Commercially available infusions were prepared as follows: one tea bag (1.5 g) was infused for 5 min in 250 ml of hot water; soluble coffee was prepared with 26.2 g of ground coffee in 325 ml of hot water.

Chemicals

Trolox (6-hydroxy-2,5,7,8-tetramethylchroman-2-carboxylic acid), a water-soluble analogue of vitamin E, was from Aldrich Co. (St Louis, MO, USA). DL-α-tocopherol was from Sigma Chemical Co. (St Louis, MO, USA). TPTZ (2,4,6-tri(2-pyridyl)-s-triazine) was from Fluka Chemicals (Madrid, Spain). ABTS (2,2′-azinobis(3-ethylbenzothiazoline-6-sulphonic acid, diammonium salt) was from Fluka Chemicals (Steinheim, Germany) and potassium persulphate was obtained from Sigma-Aldrich (Steinheim, Germany). Ascorbic acid, FeCl3·6H2O, acetone, ethanol and methanol were from Panreac Química S.A. (Madrid, Spain). All reagents used were of analytical grade.

Chemical analysis

Extraction and separation of components

Drinks and solvents (ethyl acetate, n-hexane and dichloromethane) were mixed in a 1:1 ratio (v/v), and after 1 h of gentle shaking the samples were centrifuged at 1800 × g for 10 min. Two phases were formed: aqueous and organic. The aqueous phase was collected to measure hydrophilic PPs and antioxidant activity, while the organic phase was collected to measure lipophilic PPs and antioxidant activity.
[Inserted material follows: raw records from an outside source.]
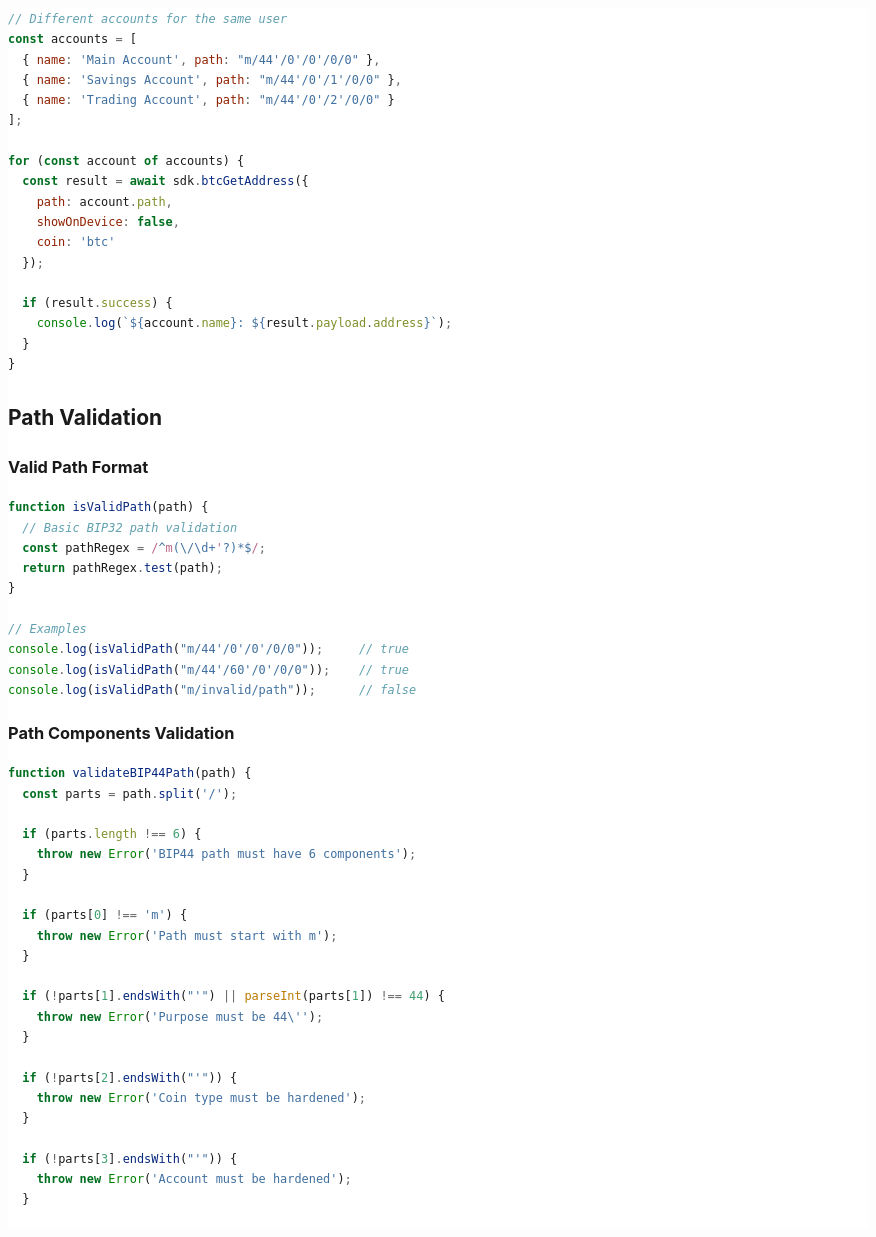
 ```javascript
// Different accounts for the same user
const accounts = [
  { name: 'Main Account', path: "m/44'/0'/0'/0/0" },
  { name: 'Savings Account', path: "m/44'/0'/1'/0/0" },
  { name: 'Trading Account', path: "m/44'/0'/2'/0/0" }
];

for (const account of accounts) {
  const result = await sdk.btcGetAddress({
    path: account.path,
    showOnDevice: false,
    coin: 'btc'
  });
  
  if (result.success) {
    console.log(`${account.name}: ${result.payload.address}`);
  }
}
```

## Path Validation

### Valid Path Format

```javascript
function isValidPath(path) {
  // Basic BIP32 path validation
  const pathRegex = /^m(\/\d+'?)*$/;
  return pathRegex.test(path);
}

// Examples
console.log(isValidPath("m/44'/0'/0'/0/0"));     // true
console.log(isValidPath("m/44'/60'/0'/0/0"));    // true
console.log(isValidPath("m/invalid/path"));      // false
```

### Path Components Validation

```javascript
function validateBIP44Path(path) {
  const parts = path.split('/');
  
  if (parts.length !== 6) {
    throw new Error('BIP44 path must have 6 components');
  }
  
  if (parts[0] !== 'm') {
    throw new Error('Path must start with m');
  }
  
  if (!parts[1].endsWith("'") || parseInt(parts[1]) !== 44) {
    throw new Error('Purpose must be 44\'');
  }
  
  if (!parts[2].endsWith("'")) {
    throw new Error('Coin type must be hardened');
  }
  
  if (!parts[3].endsWith("'")) {
    throw new Error('Account must be hardened');
  }
  
```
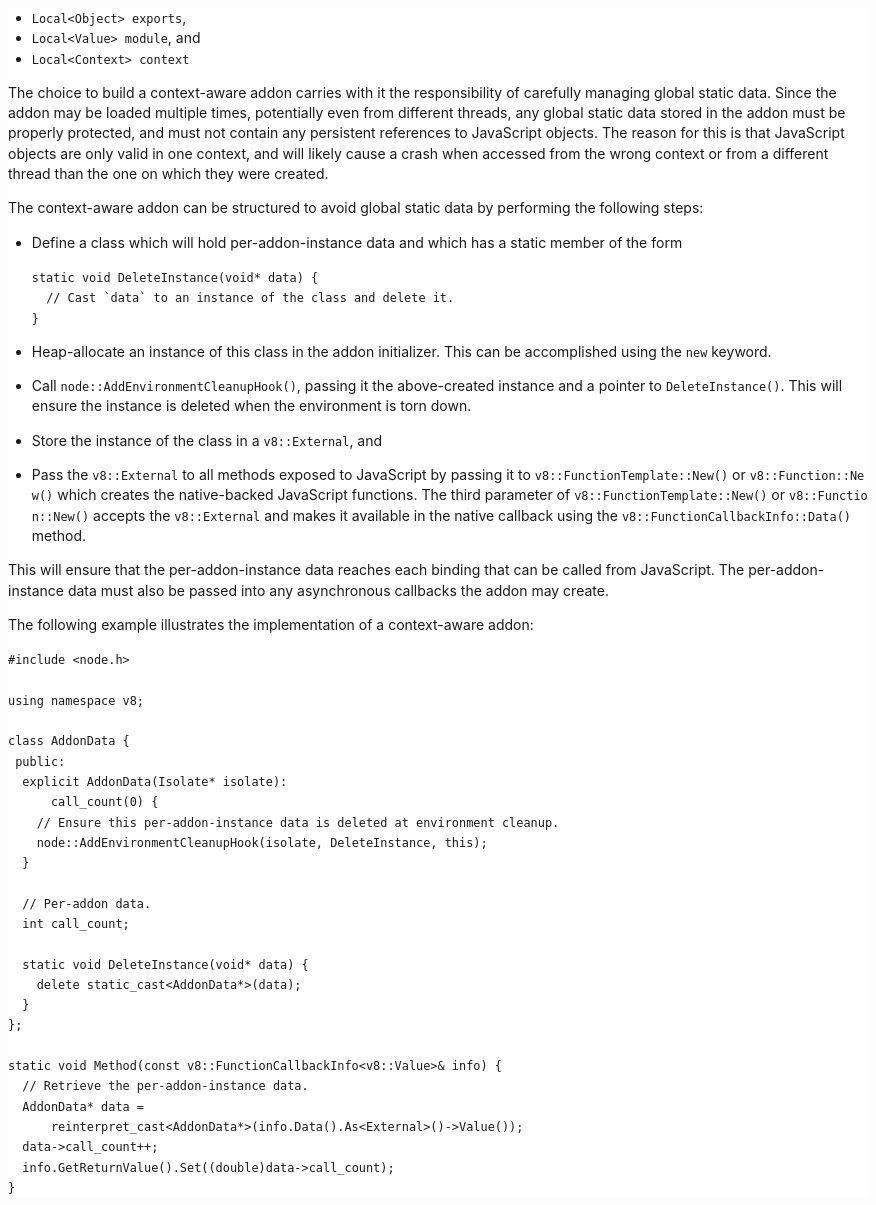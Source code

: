 - `Local<Object> exports`,
- `Local<Value> module`, and
- `Local<Context> context`

The choice to build a context-aware addon carries with it the responsibility of carefully managing global static data. Since the addon may be loaded multiple times, potentially even from different threads, any global static data stored in the addon must be properly protected, and must not contain any persistent references to JavaScript objects. The reason for this is that JavaScript objects are only valid in one context, and will likely cause a crash when accessed from the wrong context or from a different thread than the one on which they were created.

The context-aware addon can be structured to avoid global static data by performing the following steps:

- Define a class which will hold per-addon-instance data and which has a static member of the form

      static void DeleteInstance(void* data) {
        // Cast `data` to an instance of the class and delete it.
      }

- Heap-allocate an instance of this class in the addon initializer. This can be accomplished using the `new` keyword.
- Call `node::AddEnvironmentCleanupHook()`, passing it the above-created instance and a pointer to `DeleteInstance()`. This will ensure the instance is deleted when the environment is torn down.
- Store the instance of the class in a `v8::External`, and
- Pass the `v8::External` to all methods exposed to JavaScript by passing it to `v8::FunctionTemplate::New()` or `v8::Function::New()` which creates the native-backed JavaScript functions. The third parameter of `v8::FunctionTemplate::New()` or `v8::Function::New()` accepts the `v8::External` and makes it available in the native callback using the `v8::FunctionCallbackInfo::Data()` method.

This will ensure that the per-addon-instance data reaches each binding that can be called from JavaScript. The per-addon-instance data must also be passed into any asynchronous callbacks the addon may create.

The following example illustrates the implementation of a context-aware addon:

    #include <node.h>

    using namespace v8;

    class AddonData {
     public:
      explicit AddonData(Isolate* isolate):
          call_count(0) {
        // Ensure this per-addon-instance data is deleted at environment cleanup.
        node::AddEnvironmentCleanupHook(isolate, DeleteInstance, this);
      }

      // Per-addon data.
      int call_count;

      static void DeleteInstance(void* data) {
        delete static_cast<AddonData*>(data);
      }
    };

    static void Method(const v8::FunctionCallbackInfo<v8::Value>& info) {
      // Retrieve the per-addon-instance data.
      AddonData* data =
          reinterpret_cast<AddonData*>(info.Data().As<External>()->Value());
      data->call_count++;
      info.GetReturnValue().Set((double)data->call_count);
    }
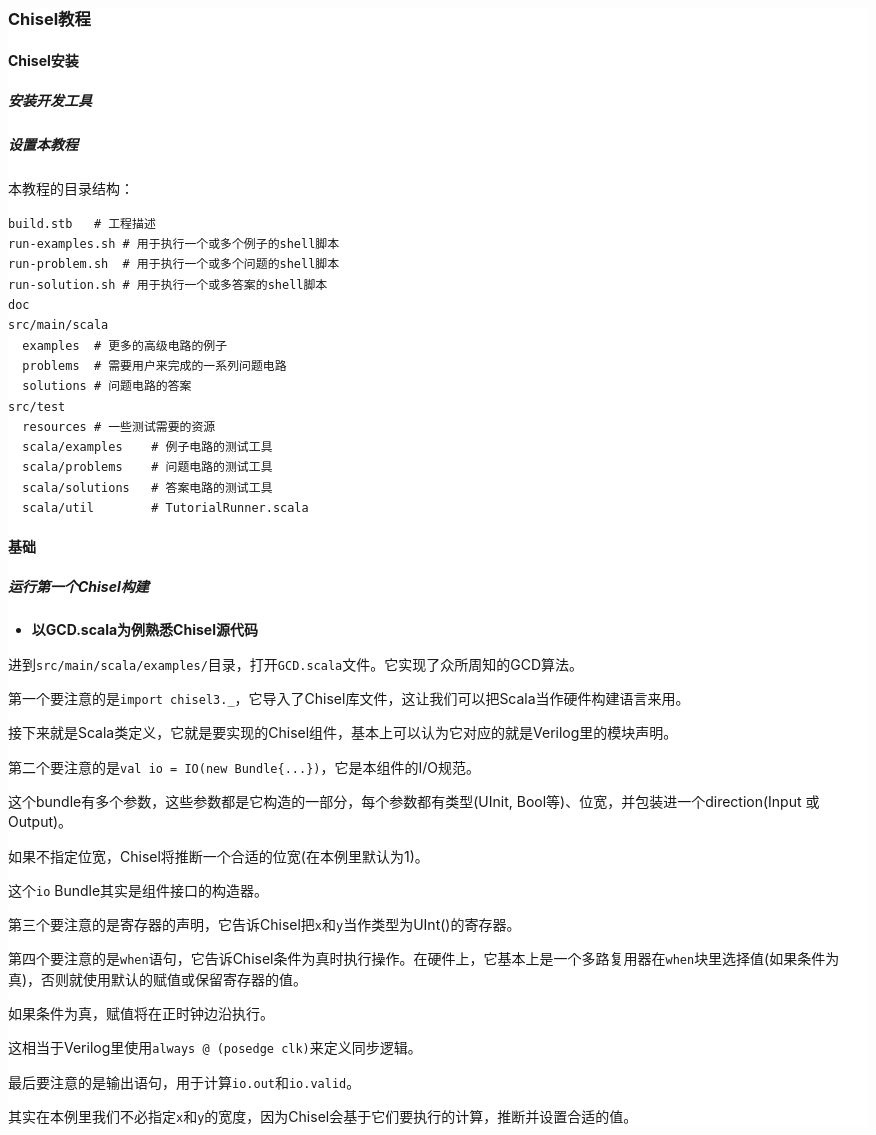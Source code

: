 ### Chisel教程

#### Chisel安装

##### 安装开发工具

##### 设置本教程

本教程的目录结构：

```
build.stb	# 工程描述
run-examples.sh	# 用于执行一个或多个例子的shell脚本
run-problem.sh	# 用于执行一个或多个问题的shell脚本
run-solution.sh	# 用于执行一个或多答案的shell脚本
doc
src/main/scala
  examples	# 更多的高级电路的例子
  problems	# 需要用户来完成的一系列问题电路
  solutions	# 问题电路的答案
src/test
  resources	# 一些测试需要的资源
  scala/examples	# 例子电路的测试工具
  scala/problems	# 问题电路的测试工具
  scala/solutions	# 答案电路的测试工具
  scala/util		# TutorialRunner.scala
```

#### 基础

##### 运行第一个Chisel构建

- **以GCD.scala为例熟悉Chisel源代码**

进到`src/main/scala/examples/`目录，打开`GCD.scala`文件。它实现了众所周知的GCD算法。

第一个要注意的是`import chisel3._`，它导入了Chisel库文件，这让我们可以把Scala当作硬件构建语言来用。

接下来就是Scala类定义，它就是要实现的Chisel组件，基本上可以认为它对应的就是Verilog里的模块声明。

第二个要注意的是`val io = IO(new Bundle{...})`，它是本组件的I/O规范。

这个bundle有多个参数，这些参数都是它构造的一部分，每个参数都有类型(UInit, Bool等)、位宽，并包装进一个direction(Input 或Output)。

如果不指定位宽，Chisel将推断一个合适的位宽(在本例里默认为1)。

这个`io` Bundle其实是组件接口的构造器。

第三个要注意的是寄存器的声明，它告诉Chisel把`x`和`y`当作类型为UInt()的寄存器。

第四个要注意的是`when`语句，它告诉Chisel条件为真时执行操作。在硬件上，它基本上是一个多路复用器在`when`块里选择值(如果条件为真)，否则就使用默认的赋值或保留寄存器的值。

如果条件为真，赋值将在正时钟边沿执行。

这相当于Verilog里使用`always @ (posedge clk)`来定义同步逻辑。

最后要注意的是输出语句，用于计算`io.out`和`io.valid`。

其实在本例里我们不必指定`x`和`y`的宽度，因为Chisel会基于它们要执行的计算，推断并设置合适的值。
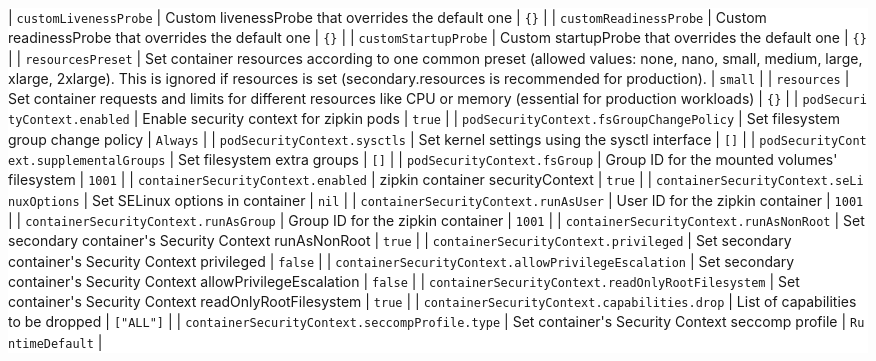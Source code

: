 | `customLivenessProbe`                               | Custom livenessProbe that overrides the default one                                                                                                                                                                  | `{}`                     |
| `customReadinessProbe`                              | Custom readinessProbe that overrides the default one                                                                                                                                                                 | `{}`                     |
| `customStartupProbe`                                | Custom startupProbe that overrides the default one                                                                                                                                                                   | `{}`                     |
| `resourcesPreset`                                   | Set container resources according to one common preset (allowed values: none, nano, small, medium, large, xlarge, 2xlarge). This is ignored if resources is set (secondary.resources is recommended for production). | `small`                  |
| `resources`                                         | Set container requests and limits for different resources like CPU or memory (essential for production workloads)                                                                                                    | `{}`                     |
| `podSecurityContext.enabled`                        | Enable security context for zipkin pods                                                                                                                                                                              | `true`                   |
| `podSecurityContext.fsGroupChangePolicy`            | Set filesystem group change policy                                                                                                                                                                                   | `Always`                 |
| `podSecurityContext.sysctls`                        | Set kernel settings using the sysctl interface                                                                                                                                                                       | `[]`                     |
| `podSecurityContext.supplementalGroups`             | Set filesystem extra groups                                                                                                                                                                                          | `[]`                     |
| `podSecurityContext.fsGroup`                        | Group ID for the mounted volumes' filesystem                                                                                                                                                                         | `1001`                   |
| `containerSecurityContext.enabled`                  | zipkin container securityContext                                                                                                                                                                                     | `true`                   |
| `containerSecurityContext.seLinuxOptions`           | Set SELinux options in container                                                                                                                                                                                     | `nil`                    |
| `containerSecurityContext.runAsUser`                | User ID for the zipkin container                                                                                                                                                                                     | `1001`                   |
| `containerSecurityContext.runAsGroup`               | Group ID for the zipkin container                                                                                                                                                                                    | `1001`                   |
| `containerSecurityContext.runAsNonRoot`             | Set secondary container's Security Context runAsNonRoot                                                                                                                                                              | `true`                   |
| `containerSecurityContext.privileged`               | Set secondary container's Security Context privileged                                                                                                                                                                | `false`                  |
| `containerSecurityContext.allowPrivilegeEscalation` | Set secondary container's Security Context allowPrivilegeEscalation                                                                                                                                                  | `false`                  |
| `containerSecurityContext.readOnlyRootFilesystem`   | Set container's Security Context readOnlyRootFilesystem                                                                                                                                                              | `true`                   |
| `containerSecurityContext.capabilities.drop`        | List of capabilities to be dropped                                                                                                                                                                                   | `["ALL"]`                |
| `containerSecurityContext.seccompProfile.type`      | Set container's Security Context seccomp profile                                                                                                                                                                     | `RuntimeDefault`         |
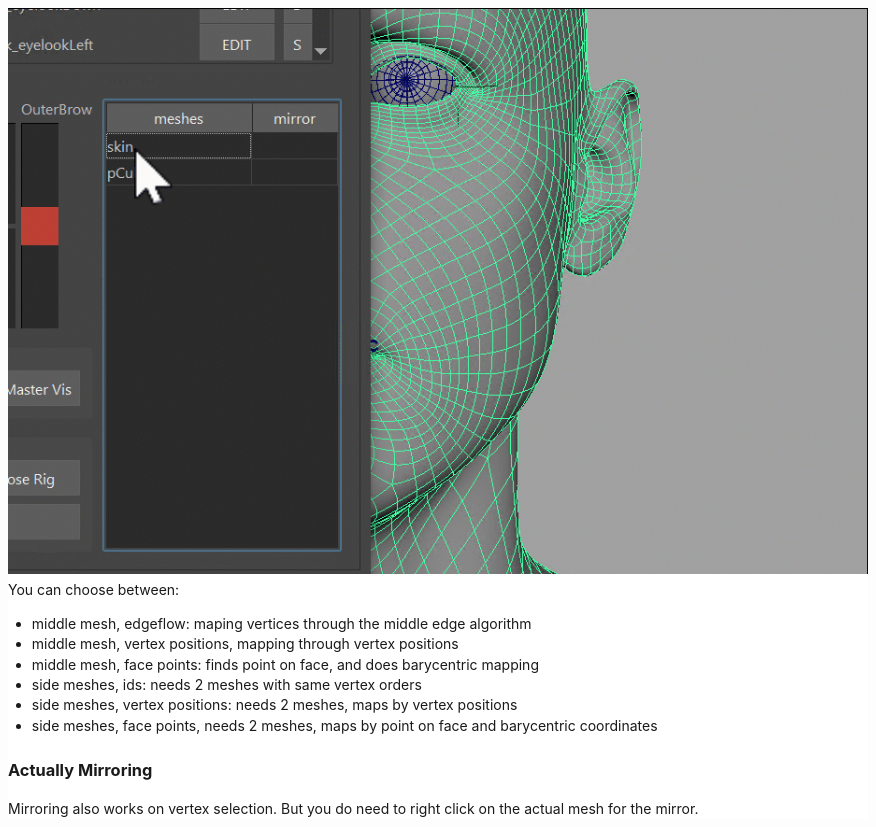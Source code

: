 ![Alt text](../images/shapeEditor_mirrorTable.gif)   
You can choose between:

- middle mesh, edgeflow: maping vertices through the middle edge algorithm
- middle mesh, vertex positions, mapping through vertex positions
- middle mesh, face points: finds point on face, and does barycentric mapping
- side meshes, ids: needs 2 meshes with same vertex orders 
- side meshes, vertex positions: needs 2 meshes, maps by vertex positions
- side meshes, face points, needs 2 meshes, maps by point on face and barycentric coordinates

### Actually Mirroring
Mirroring also works on vertex selection. But you do need to right click on the actual mesh for the mirror.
All extraction procedures were carried out at room temperature and the determinations were performed as soon as possible.

Total phenols

of all drinks were estimated by the Folin–Ciocalteau method (Montreau, 1972) both in the total and the hydrophilic and lipophilic extracts, using gallic acid as standard, expressing the results as gallic acid equivalent (GAE).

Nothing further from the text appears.